Leave out the pictures. Return every record otherwise untouched.
[[ Dataset content, beginning ]]
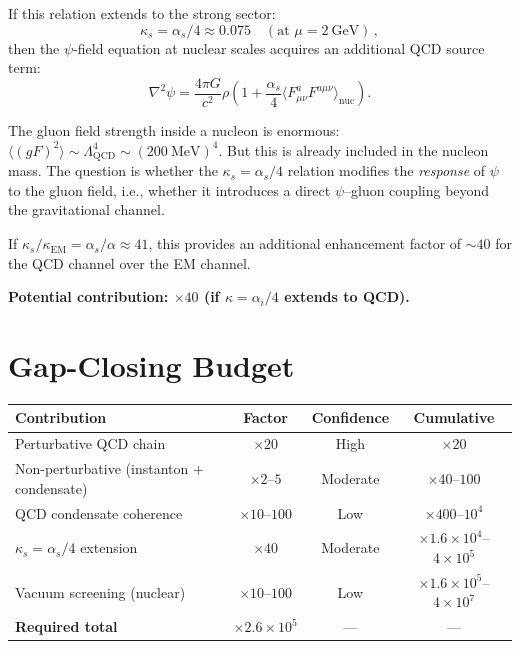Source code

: \documentclass[aps,prd,twocolumn,superscriptaddress,floatfix,nofootinbib]{revtex4-2}
\newcommand{\kap}{\kappa}
\newcommand{\LQCD}{\Lambda_{\mathrm{QCD}}}
\newcommand{\as}{\alpha_s}
\newcommand{\alphafine}{\alpha}
\begin{document}
If this relation extends to the strong sector:
\begin{equation}
\kap_s = \as/4 \approx 0.075 \quad (\text{at } \mu = 2~\text{GeV}) \, ,
\end{equation}
then the $\psi$-field equation at nuclear scales acquires an additional
QCD source term:
\begin{equation}
\nabla^2\psi = \frac{4\pi G}{c^2} \rho \left(1 + \frac{\as}{4}
\langle F^a_{\mu\nu} F^{a\mu\nu} \rangle_{\mathrm{nuc}}\right) .
\end{equation}

The gluon field strength inside a nucleon is enormous:
$\langle (g F)^2 \rangle \sim \LQCD^4 \sim (200~\text{MeV})^4$. But this
is already included in the nucleon mass. The question is whether the
$\kap_s = \as/4$ relation modifies the \emph{response} of $\psi$ to the
gluon field, i.e., whether it introduces a direct $\psi$--gluon coupling
beyond the gravitational channel.

If $\kap_s/\kap_{\mathrm{EM}} = \as/\alphafine \approx 41$, this provides an
additional enhancement factor of $\sim 40$ for the QCD channel over the EM
channel.

\textbf{Potential contribution: $\times 40$ (if $\kap = \alpha_i/4$ extends
to QCD).}


\section{Gap-Closing Budget}\label{sec:budget}

\begin{center}
\renewcommand{\arraystretch}{1.4}
\begin{tabular}{lccc}
\toprule
\textbf{Contribution} & \textbf{Factor} & \textbf{Confidence} &
\textbf{Cumulative} \\
\midrule
Perturbative QCD chain & $\times 20$ & High & $\times 20$ \\
Non-perturbative (instanton + condensate) & $\times 2$--$5$ & Moderate &
$\times 40$--$100$ \\
QCD condensate coherence & $\times 10$--$100$ & Low & $\times 400$--$10^4$ \\
$\kap_s = \as/4$ extension & $\times 40$ & Moderate & $\times 1.6 \times
10^4$--$4 \times 10^5$ \\
Vacuum screening (nuclear) & $\times 10$--$100$ & Low & $\times 1.6 \times
10^5$--$4 \times 10^7$ \\
\midrule
\textbf{Required total} & $\times 2.6 \times 10^5$ & --- & --- \\
\bottomrule
\end{tabular}
\end{center}
\end{document}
[[ Dataset content, end ]]
Solution for this problem:
Source code

: \documentclass[aps,prd,twocolumn,superscriptaddress,floatfix,nofootinbib]{revtex4-2}
\newcommand{\kap}{\kappa}
\newcommand{\LQCD}{\Lambda_{\mathrm{QCD}}}
\newcommand{\as}{\alpha_s}
\newcommand{\alphafine}{\alpha}
\begin{document}
If this relation extends to the strong sector:
\begin{equation}
\kap_s = \as/4 \approx 0.075 \quad (\text{at } \mu = 2~\text{GeV}) \, ,
\end{equation}
then the $\psi$-field equation at nuclear scales acquires an additional
QCD source term:
\begin{equation}
\nabla^2\psi = \frac{4\pi G}{c^2} \rho \left(1 + \frac{\as}{4}
\langle F^a_{\mu\nu} F^{a\mu\nu} \rangle_{\mathrm{nuc}}\right) .
\end{equation}

The gluon field strength inside a nucleon is enormous:
$\langle (g F)^2 \rangle \sim \LQCD^4 \sim (200~\text{MeV})^4$. But this
is already included in the nucleon mass. The question is whether the
$\kap_s = \as/4$ relation modifies the \emph{response} of $\psi$ to the
gluon field, i.e., whether it introduces a direct $\psi$--gluon coupling
beyond the gravitational channel.

If $\kap_s/\kap_{\mathrm{EM}} = \as/\alphafine \approx 41$, this provides an
additional enhancement factor of $\sim 40$ for the QCD channel over the EM
channel.

\textbf{Potential contribution: $\times 40$ (if $\kap = \alpha_i/4$ extends
to QCD).}


\section{Gap-Closing Budget}\label{sec:budget}

\begin{center}
\renewcommand{\arraystretch}{1.4}
\begin{tabular}{lccc}
\toprule
\textbf{Contribution} & \textbf{Factor} & \textbf{Confidence} &
\textbf{Cumulative} \\
\midrule
Perturbative QCD chain & $\times 20$ & High & $\times 20$ \\
Non-perturbative (instanton + condensate) & $\times 2$--$5$ & Moderate &
$\times 40$--$100$ \\
QCD condensate coherence & $\times 10$--$100$ & Low & $\times 400$--$10^4$ \\
$\kap_s = \as/4$ extension & $\times 40$ & Moderate & $\times 1.6 \times
10^4$--$4 \times 10^5$ \\
Vacuum screening (nuclear) & $\times 10$--$100$ & Low & $\times 1.6 \times
10^5$--$4 \times 10^7$ \\
\midrule
\textbf{Required total} & $\times 2.6 \times 10^5$ & --- & --- \\
\bottomrule
\end{tabular}
\end{center}
\end{document}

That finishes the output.